◆ What this task involves
Each line from the one containing "- **Data Visualization**: Interactive" to the end of the records below should be restated word for word; please leave out all other lines.

◆ Data supplied
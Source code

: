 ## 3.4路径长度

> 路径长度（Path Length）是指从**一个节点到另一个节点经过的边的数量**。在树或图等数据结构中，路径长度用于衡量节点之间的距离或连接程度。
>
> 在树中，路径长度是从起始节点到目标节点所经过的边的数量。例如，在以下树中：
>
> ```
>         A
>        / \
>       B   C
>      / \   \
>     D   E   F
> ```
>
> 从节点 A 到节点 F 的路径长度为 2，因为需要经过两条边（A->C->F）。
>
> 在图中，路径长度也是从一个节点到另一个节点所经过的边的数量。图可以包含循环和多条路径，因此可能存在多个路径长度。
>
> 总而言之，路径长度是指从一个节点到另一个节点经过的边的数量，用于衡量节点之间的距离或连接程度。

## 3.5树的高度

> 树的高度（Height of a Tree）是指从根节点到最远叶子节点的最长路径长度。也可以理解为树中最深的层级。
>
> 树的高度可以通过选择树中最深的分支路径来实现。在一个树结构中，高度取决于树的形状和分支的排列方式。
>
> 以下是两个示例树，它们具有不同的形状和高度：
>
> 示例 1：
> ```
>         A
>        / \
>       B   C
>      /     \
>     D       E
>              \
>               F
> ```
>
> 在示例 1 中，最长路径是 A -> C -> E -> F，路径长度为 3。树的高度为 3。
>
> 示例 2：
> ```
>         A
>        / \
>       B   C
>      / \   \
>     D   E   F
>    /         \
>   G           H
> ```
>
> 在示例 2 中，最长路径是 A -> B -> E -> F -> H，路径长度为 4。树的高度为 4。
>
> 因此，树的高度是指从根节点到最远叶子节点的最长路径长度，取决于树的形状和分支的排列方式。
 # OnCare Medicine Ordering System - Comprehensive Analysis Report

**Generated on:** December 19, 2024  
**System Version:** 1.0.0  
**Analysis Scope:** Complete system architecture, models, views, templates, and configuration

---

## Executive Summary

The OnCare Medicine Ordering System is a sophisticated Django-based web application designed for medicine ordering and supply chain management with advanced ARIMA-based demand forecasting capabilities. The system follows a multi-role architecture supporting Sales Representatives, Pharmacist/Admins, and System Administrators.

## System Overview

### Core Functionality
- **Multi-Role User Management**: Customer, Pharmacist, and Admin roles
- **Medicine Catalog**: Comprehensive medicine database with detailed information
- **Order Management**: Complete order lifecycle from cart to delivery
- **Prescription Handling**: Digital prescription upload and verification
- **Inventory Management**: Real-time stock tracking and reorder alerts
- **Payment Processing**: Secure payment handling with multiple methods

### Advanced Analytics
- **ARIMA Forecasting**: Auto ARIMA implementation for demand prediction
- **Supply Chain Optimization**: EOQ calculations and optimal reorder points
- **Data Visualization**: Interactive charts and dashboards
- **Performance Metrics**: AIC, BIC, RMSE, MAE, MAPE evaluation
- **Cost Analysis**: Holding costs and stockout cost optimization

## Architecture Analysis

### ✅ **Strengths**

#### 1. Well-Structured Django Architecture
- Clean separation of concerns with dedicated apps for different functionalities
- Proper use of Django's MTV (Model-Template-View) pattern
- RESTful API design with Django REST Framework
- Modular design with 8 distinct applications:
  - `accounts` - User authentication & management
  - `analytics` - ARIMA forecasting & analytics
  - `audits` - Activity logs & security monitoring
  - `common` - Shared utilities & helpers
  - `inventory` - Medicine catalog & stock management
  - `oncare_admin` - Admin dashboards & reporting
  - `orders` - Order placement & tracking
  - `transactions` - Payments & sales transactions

◆ Answer to this exercise
- **Data Visualization**: Interactive charts and dashboards
- **Performance Metrics**: AIC, BIC, RMSE, MAE, MAPE evaluation
- **Cost Analysis**: Holding costs and stockout cost optimization

## Architecture Analysis

### ✅ **Strengths**

#### 1. Well-Structured Django Architecture
- Clean separation of concerns with dedicated apps for different functionalities
- Proper use of Django's MTV (Model-Template-View) pattern
- RESTful API design with Django REST Framework
- Modular design with 8 distinct applications:
  - `accounts` - User authentication & management
  - `analytics` - ARIMA forecasting & analytics
  - `audits` - Activity logs & security monitoring
  - `common` - Shared utilities & helpers
  - `inventory` - Medicine catalog & stock management
  - `oncare_admin` - Admin dashboards & reporting
  - `orders` - Order placement & tracking
  - `transactions` - Payments & sales transactions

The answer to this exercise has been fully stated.